Saved data entries
....
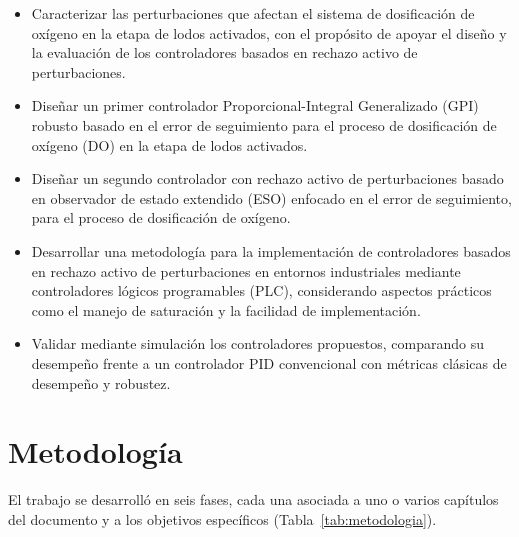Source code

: \begin{itemize}
  \item[\textbf{OE1}] Caracterizar las perturbaciones que afectan el sistema de dosificación de
  oxígeno en la etapa de lodos activados, con el propósito de apoyar el diseño y la evaluación de los
  controladores basados en rechazo activo de perturbaciones.
  \item[\textbf{OE2}] Diseñar un primer controlador Proporcional-Integral Generalizado (GPI) robusto
  basado en el error de seguimiento para el proceso de dosificación de oxígeno (DO) en la etapa de
  lodos activados.
  \item[\textbf{OE3}] Diseñar un segundo controlador con rechazo activo de perturbaciones basado en
  observador de estado extendido (ESO) enfocado en el error de seguimiento, para el proceso de
  dosificación de oxígeno.
  \item[\textbf{OE4}] Desarrollar una metodología para la implementación de controladores basados
  en rechazo activo de perturbaciones en entornos industriales mediante controladores lógicos
  programables (PLC), considerando aspectos prácticos como el manejo de saturación y la facilidad de
  implementación.
  \item[\textbf{OE5}] Validar mediante simulación los controladores propuestos, comparando su
  desempeño frente a un controlador PID convencional con métricas clásicas de desempeño y
  robustez.
\end{itemize}


\section{Metodología}
\label{sec:metodologia}

El trabajo se desarrolló en seis fases, cada una asociada a uno o varios capítulos del documento
y a los objetivos específicos (Tabla~\ref{tab:metodologia}).

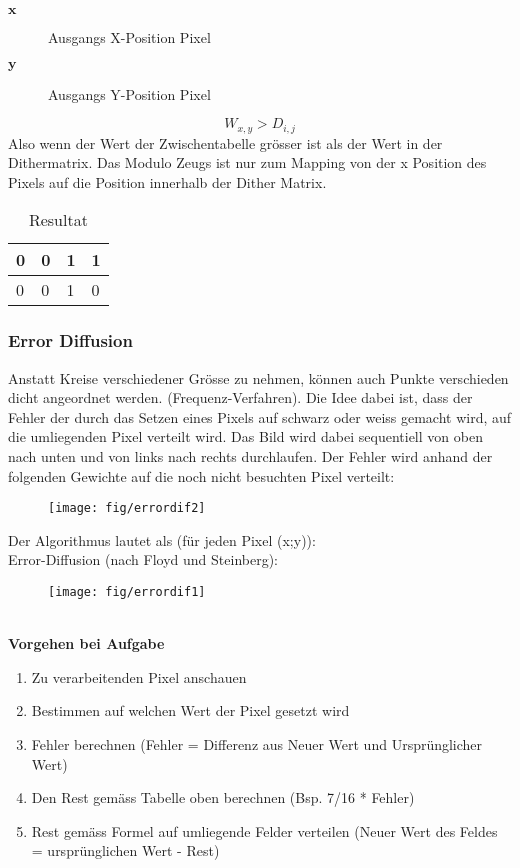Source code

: \begin{description}
	\item[\(\mathbf{x}\)] Ausgangs X-Position Pixel 
	\item[\(\mathbf{y}\)] Ausgangs Y-Position Pixel
\end{description}

\begin{displaymath}
W_{x,y} > D_{i,j}
\end{displaymath}
Also wenn der Wert der Zwischentabelle grösser ist als der Wert in der Dithermatrix. Das Modulo Zeugs ist nur zum Mapping von der x Position des Pixels auf die Position innerhalb der Dither Matrix.

\begin{table}[!ht]
	\centering
	\caption{Resultat}
	\label{tbl:resultat_dither}
	\begin{tabular}{|l|l|l|l|}
		\hline
		0 & 0 & 1 & 1 \\ \hline
		0  & 0  & 1 & 0 \\ 
		\hline
	\end{tabular}
\end{table}


\subsubsection{Error Diffusion}
Anstatt Kreise verschiedener Grösse zu nehmen, können auch Punkte verschieden dicht angeordnet werden. (Frequenz-Verfahren). Die Idee dabei ist, dass der Fehler der durch das Setzen eines Pixels auf schwarz oder weiss gemacht wird, auf die umliegenden Pixel verteilt wird. Das Bild wird dabei sequentiell von oben nach unten und von links nach rechts durchlaufen. Der Fehler wird anhand der folgenden Gewichte auf die noch nicht besuchten Pixel verteilt:\\
\begin{figure}[!ht]
\centering
\texttt{[image: fig/errordif2]}
\end{figure}
\noindent
Der Algorithmus lautet als (für jeden Pixel (x;y)):\\
Error-Diffusion (nach Floyd und Steinberg):\\
\begin{figure}[!ht]
\texttt{[image: fig/errordif1]}
\end{figure}\\
\noindent
\textbf{Vorgehen bei Aufgabe} \\
\begin{enumerate}
  \item Zu verarbeitenden Pixel anschauen
  \item Bestimmen auf welchen Wert der Pixel gesetzt wird
  \item Fehler berechnen (Fehler = Differenz aus Neuer Wert und Ursprünglicher Wert)
  \item Den Rest gemäss Tabelle oben berechnen (Bsp. 7/16 * Fehler)
  \item Rest gemäss Formel auf umliegende Felder verteilen (Neuer Wert des Feldes = ursprünglichen Wert - Rest)
\end{enumerate}

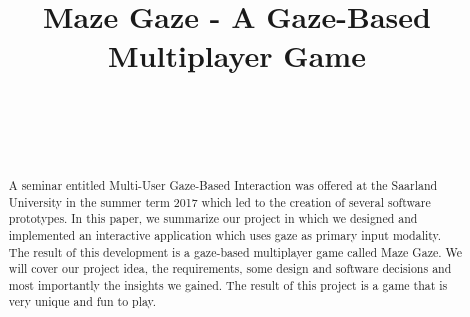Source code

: \documentclass{sigchi}
\def\plaintitle{Maze Gaze - A Gaze-Based Multiplayer Game}
\def\plainkeywords{eye tracking; gaze-based interaction; multi-user interaction; human computer interaction;}
\begin{document}
\title{\plaintitle}

\author{%
  \\
  \\
  \\
}

\maketitle

\begin{abstract}
A seminar entitled Multi-User Gaze-Based Interaction was offered at the Saarland University in the summer term 2017 which led to the creation of several software prototypes.  In this paper, we summarize our project in which we designed and implemented an interactive application which uses gaze as primary input modality. The result of this development is a gaze-based multiplayer game called Maze Gaze. We will cover our project idea, the requirements, some design and software decisions and most importantly the insights we gained. The result of this project is a game that is very unique and fun to play.
\end{abstract}

\end{document}
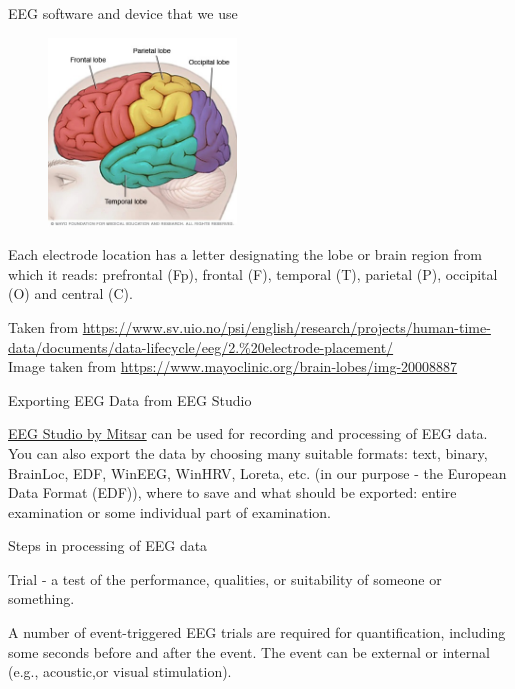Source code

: \documentclass{beamer}
\begin{document}
\begin{frame}
{\centerline{EEG software and device that we use}}
\begin{figure}
    \centering
    \includegraphics[height=5cm]{P2023.AIBCCSS.BrainSignals/brain_lobes.jpg}
\end{figure}
Each electrode location has a letter designating the lobe or brain region from which it reads: prefrontal (Fp), frontal (F), temporal (T), parietal (P), occipital (O) and central (C).
\begin{center}
    \tiny{Taken from \url{https://www.sv.uio.no/psi/english/research/projects/human-time-data/documents/data-lifecycle/eeg/2.\%20electrode-placement/}}\\
    \tiny{Image taken from \url{https://www.mayoclinic.org/brain-lobes/img-20008887}}
\end{center}
\end{frame}

\begin{frame}
{\centerline{Exporting EEG Data from EEG Studio}}
\href{http://www.mitsar-eeg.ru/page1.php?id=update}{EEG Studio by Mitsar} can be used for recording and processing of EEG data. You can also export the data by choosing many suitable formats: text, binary, BrainLoc, EDF, WinEEG, WinHRV, Loreta, etc. (in our purpose - the European Data Format (EDF)), where to save and what should be exported: entire examination or some individual part of examination.
\end{frame}

\begin{frame}
{\centerline{Steps in processing of EEG data}}
Trial - a test of the performance, qualities, or suitability of someone or something.

A number of event-triggered EEG trials are required for quantification, including some seconds before and after the event. The event can be external or internal (e.g., acoustic,or visual stimulation).
\end{frame}
\end{document}
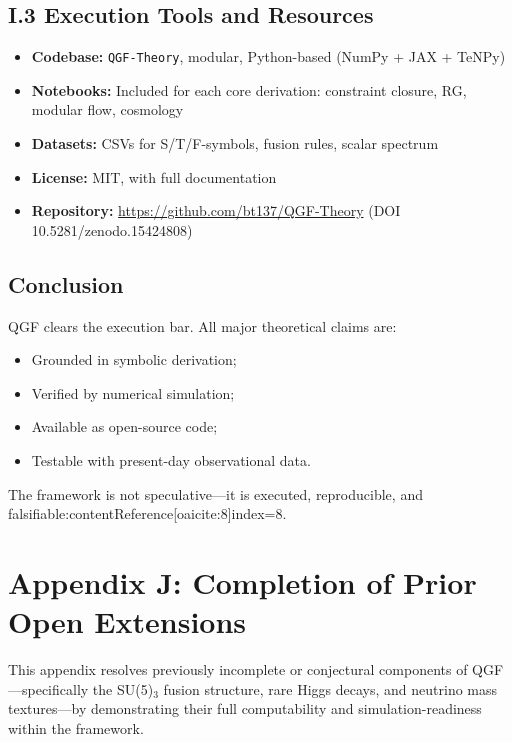 \documentclass[11pt]{article}
\begin{document}
\subsection*{I.3 Execution Tools and Resources}

\begin{itemize}
  \item \textbf{Codebase:} \texttt{QGF-Theory}, modular, Python-based (NumPy + JAX + TeNPy)
  \item \textbf{Notebooks:} Included for each core derivation: constraint closure, RG, modular flow, cosmology
  \item \textbf{Datasets:} CSVs for S/T/F-symbols, fusion rules, scalar spectrum
  \item \textbf{License:} MIT, with full documentation
  \item \textbf{Repository:} \url{https://github.com/bt137/QGF-Theory} (DOI 10.5281/zenodo.15424808)
\end{itemize}

\subsection*{Conclusion}

QGF clears the execution bar. All major theoretical claims are:
\begin{itemize}
  \item Grounded in symbolic derivation;
  \item Verified by numerical simulation;
  \item Available as open-source code;
  \item Testable with present-day observational data.
\end{itemize}

The framework is not speculative—it is executed, reproducible, and falsifiable:contentReference[oaicite:8]{index=8}.



\section*{Appendix J: Completion of Prior Open Extensions}

This appendix resolves previously incomplete or conjectural components of QGF—specifically the SU(5)\(_3\) fusion structure, rare Higgs decays, and neutrino mass textures—by demonstrating their full computability and simulation-readiness within the framework.
\end{document}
....
◆ Work request: Return the records verbatim, minus pictures.

◆ Task result:
Source code

: \begin{itemize}
  \item[\textbf{OE1}] Caracterizar las perturbaciones que afectan el sistema de dosificación de
  oxígeno en la etapa de lodos activados, con el propósito de apoyar el diseño y la evaluación de los
  controladores basados en rechazo activo de perturbaciones.
  \item[\textbf{OE2}] Diseñar un primer controlador Proporcional-Integral Generalizado (GPI) robusto
  basado en el error de seguimiento para el proceso de dosificación de oxígeno (DO) en la etapa de
  lodos activados.
  \item[\textbf{OE3}] Diseñar un segundo controlador con rechazo activo de perturbaciones basado en
  observador de estado extendido (ESO) enfocado en el error de seguimiento, para el proceso de
  dosificación de oxígeno.
  \item[\textbf{OE4}] Desarrollar una metodología para la implementación de controladores basados
  en rechazo activo de perturbaciones en entornos industriales mediante controladores lógicos
  programables (PLC), considerando aspectos prácticos como el manejo de saturación y la facilidad de
  implementación.
  \item[\textbf{OE5}] Validar mediante simulación los controladores propuestos, comparando su
  desempeño frente a un controlador PID convencional con métricas clásicas de desempeño y
  robustez.
\end{itemize}


\section{Metodología}
\label{sec:metodologia}

El trabajo se desarrolló en seis fases, cada una asociada a uno o varios capítulos del documento
y a los objetivos específicos (Tabla~\ref{tab:metodologia}).

Source code

: \begin{description}
	\item[\(\mathbf{x}\)] Ausgangs X-Position Pixel 
	\item[\(\mathbf{y}\)] Ausgangs Y-Position Pixel
\end{description}

\begin{displaymath}
W_{x,y} > D_{i,j}
\end{displaymath}
Also wenn der Wert der Zwischentabelle grösser ist als der Wert in der Dithermatrix. Das Modulo Zeugs ist nur zum Mapping von der x Position des Pixels auf die Position innerhalb der Dither Matrix.

\begin{table}[!ht]
	\centering
	\caption{Resultat}
	\label{tbl:resultat_dither}
	\begin{tabular}{|l|l|l|l|}
		\hline
		0 & 0 & 1 & 1 \\ \hline
		0  & 0  & 1 & 0 \\ 
		\hline
	\end{tabular}
\end{table}


\subsubsection{Error Diffusion}
Anstatt Kreise verschiedener Grösse zu nehmen, können auch Punkte verschieden dicht angeordnet werden. (Frequenz-Verfahren). Die Idee dabei ist, dass der Fehler der durch das Setzen eines Pixels auf schwarz oder weiss gemacht wird, auf die umliegenden Pixel verteilt wird. Das Bild wird dabei sequentiell von oben nach unten und von links nach rechts durchlaufen. Der Fehler wird anhand der folgenden Gewichte auf die noch nicht besuchten Pixel verteilt:\\
\begin{figure}[!ht]
\centering
\texttt{[image: fig/errordif2]}
\end{figure}
\noindent
Der Algorithmus lautet als (für jeden Pixel (x;y)):\\
Error-Diffusion (nach Floyd und Steinberg):\\
\begin{figure}[!ht]
\texttt{[image: fig/errordif1]}
\end{figure}\\
\noindent
\textbf{Vorgehen bei Aufgabe} \\
\begin{enumerate}
  \item Zu verarbeitenden Pixel anschauen
  \item Bestimmen auf welchen Wert der Pixel gesetzt wird
  \item Fehler berechnen (Fehler = Differenz aus Neuer Wert und Ursprünglicher Wert)
  \item Den Rest gemäss Tabelle oben berechnen (Bsp. 7/16 * Fehler)
  \item Rest gemäss Formel auf umliegende Felder verteilen (Neuer Wert des Feldes = ursprünglichen Wert - Rest)
\end{enumerate}

Source code

: \documentclass{sigchi}
\def\plaintitle{Maze Gaze - A Gaze-Based Multiplayer Game}
\def\plainkeywords{eye tracking; gaze-based interaction; multi-user interaction; human computer interaction;}
\begin{document}
\title{\plaintitle}

\author{%
  \\
  \\
  \\
}

\maketitle

\begin{abstract}
A seminar entitled Multi-User Gaze-Based Interaction was offered at the Saarland University in the summer term 2017 which led to the creation of several software prototypes.  In this paper, we summarize our project in which we designed and implemented an interactive application which uses gaze as primary input modality. The result of this development is a gaze-based multiplayer game called Maze Gaze. We will cover our project idea, the requirements, some design and software decisions and most importantly the insights we gained. The result of this project is a game that is very unique and fun to play.
\end{abstract}

\end{document}
Source code

: \documentclass{beamer}
\begin{document}
\begin{frame}
{\centerline{EEG software and device that we use}}
\begin{figure}
    \centering
    \includegraphics[height=5cm]{P2023.AIBCCSS.BrainSignals/brain_lobes.jpg}
\end{figure}
Each electrode location has a letter designating the lobe or brain region from which it reads: prefrontal (Fp), frontal (F), temporal (T), parietal (P), occipital (O) and central (C).
\begin{center}
    \tiny{Taken from \url{https://www.sv.uio.no/psi/english/research/projects/human-time-data/documents/data-lifecycle/eeg/2.\%20electrode-placement/}}\\
    \tiny{Image taken from \url{https://www.mayoclinic.org/brain-lobes/img-20008887}}
\end{center}
\end{frame}

\begin{frame}
{\centerline{Exporting EEG Data from EEG Studio}}
\href{http://www.mitsar-eeg.ru/page1.php?id=update}{EEG Studio by Mitsar} can be used for recording and processing of EEG data. You can also export the data by choosing many suitable formats: text, binary, BrainLoc, EDF, WinEEG, WinHRV, Loreta, etc. (in our purpose - the European Data Format (EDF)), where to save and what should be exported: entire examination or some individual part of examination.
\end{frame}

\begin{frame}
{\centerline{Steps in processing of EEG data}}
Trial - a test of the performance, qualities, or suitability of someone or something.

A number of event-triggered EEG trials are required for quantification, including some seconds before and after the event. The event can be external or internal (e.g., acoustic,or visual stimulation).
\end{frame}
\end{document}
 \documentclass[11pt]{article}
\begin{document}
\subsection*{I.3 Execution Tools and Resources}

\begin{itemize}
  \item \textbf{Codebase:} \texttt{QGF-Theory}, modular, Python-based (NumPy + JAX + TeNPy)
  \item \textbf{Notebooks:} Included for each core derivation: constraint closure, RG, modular flow, cosmology
  \item \textbf{Datasets:} CSVs for S/T/F-symbols, fusion rules, scalar spectrum
  \item \textbf{License:} MIT, with full documentation
  \item \textbf{Repository:} \url{https://github.com/bt137/QGF-Theory} (DOI 10.5281/zenodo.15424808)
\end{itemize}

\subsection*{Conclusion}

QGF clears the execution bar. All major theoretical claims are:
\begin{itemize}
  \item Grounded in symbolic derivation;
  \item Verified by numerical simulation;
  \item Available as open-source code;
  \item Testable with present-day observational data.
\end{itemize}

The framework is not speculative—it is executed, reproducible, and falsifiable:contentReference[oaicite:8]{index=8}.



\section*{Appendix J: Completion of Prior Open Extensions}

This appendix resolves previously incomplete or conjectural components of QGF—specifically the SU(5)\(_3\) fusion structure, rare Higgs decays, and neutrino mass textures—by demonstrating their full computability and simulation-readiness within the framework.
\end{document}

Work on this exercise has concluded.